Hi I agree on the sears and craftsman stuff. No parts for them. I had a Delta which had the motor attached to the arbor, a direct drive. There are other models that have a motor hanging off the back, which have more power than the first. I used the first one, the direct drive for several years. I was only 1hp, so I would try to cut reall thick hardwood with it, but fed right and with a really good Freud glue line rip/crosscut combo glade, produced good results.
Whatever you get, you need to get a couple of items right away. A Gripper ($60) to push material and through the blade while keeping your hands away from danger. A Wixey digital angle gauge to make sure you blade is set at exactly 90, 45 or any other angle you wnat, ($39). the new one uses AAA batteries, the old ones didn't. Stick likes another one, but I've been happy with the Wixey. Read about and learn to make zero clearance inserts, which will allow you to make very clean cuts.

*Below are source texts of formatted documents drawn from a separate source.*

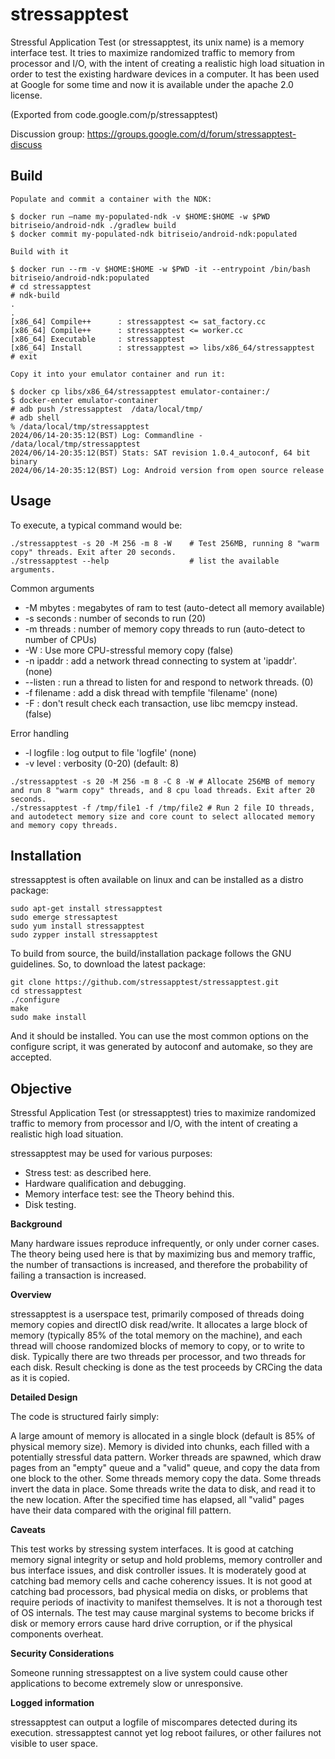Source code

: # stressapptest
Stressful Application Test (or stressapptest, its unix name) is a memory interface test.
It tries to maximize randomized traffic to memory from processor and I/O, with the intent of creating a realistic high load situation in order to test the existing hardware devices in a computer. It has been used at Google for some time and now it is available under the apache 2.0 license.

  (Exported from code.google.com/p/stressapptest)

Discussion group: https://groups.google.com/d/forum/stressapptest-discuss

## Build
```
Populate and commit a container with the NDK:

$ docker run –name my-populated-ndk -v $HOME:$HOME -w $PWD bitriseio/android-ndk ./gradlew build
$ docker commit my-populated-ndk bitriseio/android-ndk:populated

Build with it

$ docker run --rm -v $HOME:$HOME -w $PWD -it --entrypoint /bin/bash bitriseio/android-ndk:populated
# cd stressapptest
# ndk-build
.
.
[x86_64] Compile++      : stressapptest <= sat_factory.cc
[x86_64] Compile++      : stressapptest <= worker.cc
[x86_64] Executable     : stressapptest
[x86_64] Install        : stressapptest => libs/x86_64/stressapptest
# exit

Copy it into your emulator container and run it:

$ docker cp libs/x86_64/stressapptest emulator-container:/
$ docker-enter emulator-container
# adb push /stressapptest  /data/local/tmp/
# adb shell
% /data/local/tmp/stressapptest                                                                                                                                                                                                                                
2024/06/14-20:35:12(BST) Log: Commandline - /data/local/tmp/stressapptest
2024/06/14-20:35:12(BST) Stats: SAT revision 1.0.4_autoconf, 64 bit binary
2024/06/14-20:35:12(BST) Log: Android version from open source release
```
## Usage

To execute, a typical command would be:
```
./stressapptest -s 20 -M 256 -m 8 -W    # Test 256MB, running 8 "warm copy" threads. Exit after 20 seconds.
./stressapptest --help                  # list the available arguments.
```
Common arguments
* -M mbytes : megabytes of ram to test (auto-detect all memory available)
* -s seconds : number of seconds to run (20)
* -m threads : number of memory copy threads to run (auto-detect to number of CPUs)
* -W : Use more CPU-stressful memory copy (false)
* -n ipaddr : add a network thread connecting to system at 'ipaddr'. (none)
* --listen : run a thread to listen for and respond to network threads. (0)
* -f filename : add a disk thread with tempfile 'filename' (none)
* -F : don't result check each transaction, use libc memcpy instead. (false)

Error handling
* -l logfile : log output to file 'logfile' (none)
* -v level : verbosity (0-20) (default: 8)

```
./stressapptest -s 20 -M 256 -m 8 -C 8 -W # Allocate 256MB of memory and run 8 "warm copy" threads, and 8 cpu load threads. Exit after 20 seconds.
./stressapptest -f /tmp/file1 -f /tmp/file2 # Run 2 file IO threads, and autodetect memory size and core count to select allocated memory and memory copy threads.
```


## Installation

stressapptest is often available on linux and can be installed as a distro package:
```
sudo apt-get install stressapptest
sudo emerge stressaptest
sudo yum install stressapptest
sudo zypper install stressapptest
```
To build from source, the build/installation package follows the GNU guidelines. So, to download the latest package:
```
git clone https://github.com/stressapptest/stressapptest.git
cd stressapptest
./configure
make
sudo make install
```
And it should be installed. You can use the most common options on the configure script, it was generated by autoconf and automake, so they are accepted.


## Objective

Stressful Application Test (or stressapptest) tries to maximize randomized traffic to memory from processor and I/O, with the intent of creating a realistic high load situation.

stressapptest may be used for various purposes:
* Stress test: as described here.
* Hardware qualification and debugging.
* Memory interface test: see the Theory behind this.
* Disk testing.


**Background**

Many hardware issues reproduce infrequently, or only under corner cases. The theory being used here is that by maximizing bus and memory traffic, the number of transactions is increased, and therefore the probability of failing a transaction is increased.


**Overview**

stressapptest is a userspace test, primarily composed of threads doing memory copies and directIO disk read/write. It allocates a large block of memory (typically 85% of the total memory on the machine), and each thread will choose randomized blocks of memory to copy, or to write to disk. Typically there are two threads per processor, and two threads for each disk. Result checking is done as the test proceeds by CRCing the data as it is copied.


**Detailed Design**

The code is structured fairly simply:

A large amount of memory is allocated in a single block (default is 85% of physical memory size).
Memory is divided into chunks, each filled with a potentially stressful data pattern.
Worker threads are spawned, which draw pages from an "empty" queue and a "valid" queue, and copy the data from one block to the other.
Some threads memory copy the data.
Some threads invert the data in place.
Some threads write the data to disk, and read it to the new location.
After the specified time has elapsed, all "valid" pages have their data compared with the original fill pattern.


**Caveats** 

This test works by stressing system interfaces. It is good at catching memory signal integrity or setup and hold problems, memory controller and bus interface issues, and disk controller issues. It is moderately good at catching bad memory cells and cache coherency issues. It is not good at catching bad processors, bad physical media on disks, or problems that require periods of inactivity to manifest themselves. It is not a thorough test of OS internals. The test may cause marginal systems to become bricks if disk or memory errors cause hard drive corruption, or if the physical components overheat.


**Security Considerations**

Someone running stressapptest on a live system could cause other applications to become extremely slow or unresponsive.


**Logged information**

stressapptest can output a logfile of miscompares detected during its execution. stressapptest cannot yet log reboot failures, or other failures not visible to user space.

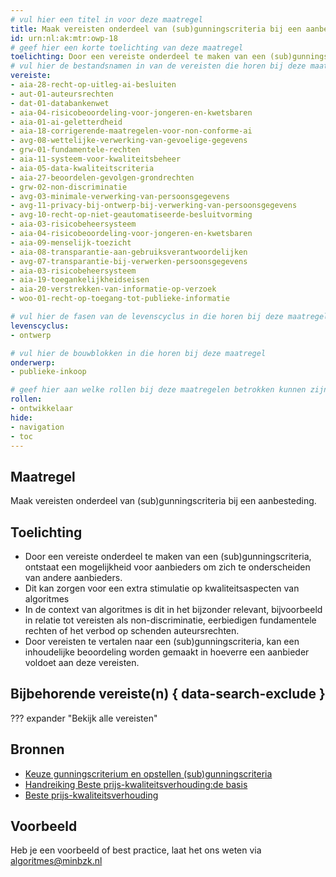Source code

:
 ```yaml
---
# vul hier een titel in voor deze maatregel
title: Maak vereisten onderdeel van (sub)gunningscriteria bij een aanbesteding.
id: urn:nl:ak:mtr:owp-18
# geef hier een korte toelichting van deze maatregel
toelichting: Door een vereiste onderdeel te maken van een (sub)gunningscriteria, ontstaat een mogelijkheid voor aanbieders om zich te onderscheiden van andere aanbieders. Dit kan zorgen voor een extra stimulatie op kwaliteitsaspecten van algoritmes. 
# vul hier de bestandsnamen in van de vereisten die horen bij deze maatregel
vereiste: 
- aia-28-recht-op-uitleg-ai-besluiten
- aut-01-auteursrechten
- dat-01-databankenwet
- aia-04-risicobeoordeling-voor-jongeren-en-kwetsbaren
- aia-01-ai-geletterdheid
- aia-18-corrigerende-maatregelen-voor-non-conforme-ai
- avg-08-wettelijke-verwerking-van-gevoelige-gegevens
- grw-01-fundamentele-rechten
- aia-11-systeem-voor-kwaliteitsbeheer
- aia-05-data-kwaliteitscriteria
- aia-27-beoordelen-gevolgen-grondrechten
- grw-02-non-discriminatie
- avg-03-minimale-verwerking-van-persoonsgegevens
- avg-11-privacy-bij-ontwerp-bij-verwerking-van-persoonsgegevens
- avg-10-recht-op-niet-geautomatiseerde-besluitvorming
- aia-03-risicobeheersysteem
- aia-04-risicobeoordeling-voor-jongeren-en-kwetsbaren
- aia-09-menselijk-toezicht
- aia-08-transparantie-aan-gebruiksverantwoordelijken
- avg-07-transparantie-bij-verwerken-persoonsgegevens
- aia-03-risicobeheersysteem
- aia-19-toegankelijkheidseisen
- aia-20-verstrekken-van-informatie-op-verzoek
- woo-01-recht-op-toegang-tot-publieke-informatie

# vul hier de fasen van de levenscyclus in die horen bij deze maatregel
levenscyclus: 
- ontwerp

# vul hier de bouwblokken in die horen bij deze maatregel
onderwerp: 
- publieke-inkoop

# geef hier aan welke rollen bij deze maatregelen betrokken kunnen zijn
rollen:
- ontwikkelaar
hide:
- navigation
- toc
---
```

 
<!-- Let op! onderstaande regel met 'tags' niet weghalen! Deze maakt automatisch de knopjes op basis van de metadata  -->
<!-- tags -->

## Maatregel
<!-- Vul hier een omschrijving in van wat deze maatregel inhoudt. -->
Maak vereisten onderdeel van (sub)gunningscriteria bij een aanbesteding.

## Toelichting
<!-- Geef hier een toelichting van deze maatregel -->
- Door een vereiste onderdeel te maken van een (sub)gunningscriteria, ontstaat een mogelijkheid voor aanbieders om zich te onderscheiden van andere aanbieders.
- Dit kan zorgen voor een extra stimulatie op kwaliteitsaspecten van algoritmes
- In de context van algoritmes is dit in het bijzonder relevant, bijvoorbeeld in relatie tot vereisten als non-discriminatie, eerbiedigen fundamentele rechten of het verbod op schenden auteursrechten. 
- Door vereisten te vertalen naar een (sub)gunningscriteria, kan een inhoudelijke beoordeling worden gemaakt in hoeverre een aanbieder voldoet aan deze vereisten.

## Bijbehorende vereiste(n) { data-search-exclude }
<!-- Hier volgt een lijst met vereisten op basis van de in de metadata ingevulde vereiste -->

<!-- Let op! onderstaande regel met 'list_vereisten_on_maatregelen_page' niet weghalen! Deze maakt automatisch een lijst van bijbehorende verseisten op basis van de metadata  -->

??? expander "Bekijk alle vereisten"
    <!-- list_vereisten_on_maatregelen_page -->

## Bronnen 
<!-- Vul hier de relevante bronnen in voor deze maatregel -->

- [Keuze gunningscriterium en opstellen (sub)gunningscriteria](https://www.pianoo.nl/nl/inkoopproces/fase-1-voorbereiden/keuze-gunningscriterium-en-opstellen-subgunningscriteria)
- [Handreiking Beste prijs-kwaliteitsverhouding:de basis](https://www.pianoo.nl/nl/document/21647/handreiking-beste-prijs-kwaliteitverhouding-de-basis)
- [Beste prijs-kwaliteitsverhouding](https://www.pianoo.nl/nl/inkopen-het-kort/hoe-ga-ik-met-de-regels-om/gunningscriteria/beste-prijs-kwaliteitverhouding)


## Voorbeeld
<!-- Voeg hier een voorbeeld toe, door er bijvoorbeeld naar te verwijzen -->

Heb je een voorbeeld of best practice, laat het ons weten via [algoritmes@minbzk.nl](mailto:algoritmes@minbzk.nl)
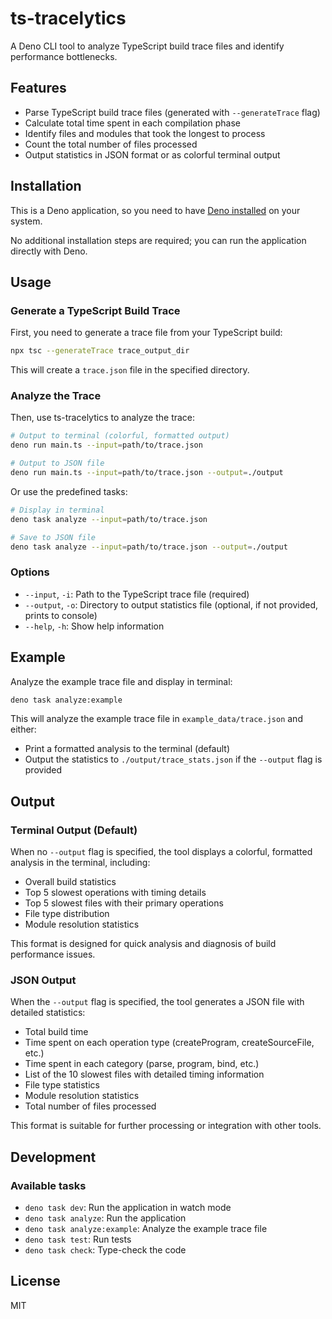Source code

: # ts-tracelytics

A Deno CLI tool to analyze TypeScript build trace files and identify performance
bottlenecks.

## Features

- Parse TypeScript build trace files (generated with `--generateTrace` flag)
- Calculate total time spent in each compilation phase
- Identify files and modules that took the longest to process
- Count the total number of files processed
- Output statistics in JSON format or as colorful terminal output

## Installation

This is a Deno application, so you need to have
[Deno installed](https://deno.land/manual/getting_started/installation) on your
system.

No additional installation steps are required; you can run the application
directly with Deno.

## Usage

### Generate a TypeScript Build Trace

First, you need to generate a trace file from your TypeScript build:

```bash
npx tsc --generateTrace trace_output_dir
```

This will create a `trace.json` file in the specified directory.

### Analyze the Trace

Then, use ts-tracelytics to analyze the trace:

```bash
# Output to terminal (colorful, formatted output)
deno run main.ts --input=path/to/trace.json

# Output to JSON file
deno run main.ts --input=path/to/trace.json --output=./output
```

Or use the predefined tasks:

```bash
# Display in terminal
deno task analyze --input=path/to/trace.json

# Save to JSON file
deno task analyze --input=path/to/trace.json --output=./output
```

### Options

- `--input`, `-i`: Path to the TypeScript trace file (required)
- `--output`, `-o`: Directory to output statistics file (optional, if not
  provided, prints to console)
- `--help`, `-h`: Show help information

## Example

Analyze the example trace file and display in terminal:

```bash
deno task analyze:example
```

This will analyze the example trace file in `example_data/trace.json` and
either:

- Print a formatted analysis to the terminal (default)
- Output the statistics to `./output/trace_stats.json` if the `--output` flag is
  provided

## Output

### Terminal Output (Default)

When no `--output` flag is specified, the tool displays a colorful, formatted
analysis in the terminal, including:

- Overall build statistics
- Top 5 slowest operations with timing details
- Top 5 slowest files with their primary operations
- File type distribution
- Module resolution statistics

This format is designed for quick analysis and diagnosis of build performance
issues.

### JSON Output

When the `--output` flag is specified, the tool generates a JSON file with
detailed statistics:

- Total build time
- Time spent on each operation type (createProgram, createSourceFile, etc.)
- Time spent in each category (parse, program, bind, etc.)
- List of the 10 slowest files with detailed timing information
- File type statistics
- Module resolution statistics
- Total number of files processed

This format is suitable for further processing or integration with other tools.

## Development

### Available tasks

- `deno task dev`: Run the application in watch mode
- `deno task analyze`: Run the application
- `deno task analyze:example`: Analyze the example trace file
- `deno task test`: Run tests
- `deno task check`: Type-check the code

## License

MIT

If you can see a picture of the saw on your computer screen, you can hit prtscr and put a picture in your memory. I use free software called Irfanview to paste that screen capture image into a window and you can save it on your hard drive and post it. It will really help to identify it. I bought my delta in a closeout at Lowes when it shut down. Cost $300 brand new in the box. My son in law has it now and it's working great.
If it has the motor hanging off the back, then it's a real contractor's saw, has a little more power and can cut a bit thicker chunk of wood than the direct drive model. You can change the supplied conventional drive belt for a link belt that will make it run smoother, but that's an option any time.
Without seeing the saw, I don't think any one of use feels comfortable making a buy recommendation. But if you decide to get it, run it and listen for any odd sounds. Move the crank handles to make sure it travels lock to lock fairly smoothly. Look inside to see if there's a lot of sawdust coating internal parts. That will need cleaning out and relubed using a dry lube.
Check Amazon for used books on tuning up your table saw and table saw use and technique. You can also watch YouTube videos, although many show some techniques that aren't really safe. If there is a blade guard you can use, use it whenever you can.
Blades. I am a big fan of the Freud Glue Line, full kerf glade. That means the blade is about 1/8th inch thick with brazed on teeth that cut an extremely smooth edge, and also cuts a channel that is flat on the bottom. You can get thin kerf blades that reduce waste slightly, but they may flex when you're trying to cut at an angle--as in a picture frame.--and the corners won't fit properly.
Let us know what you decide to do. We all enjoy helping someone get started at this great hobby.
The more I do, the less I accomplish.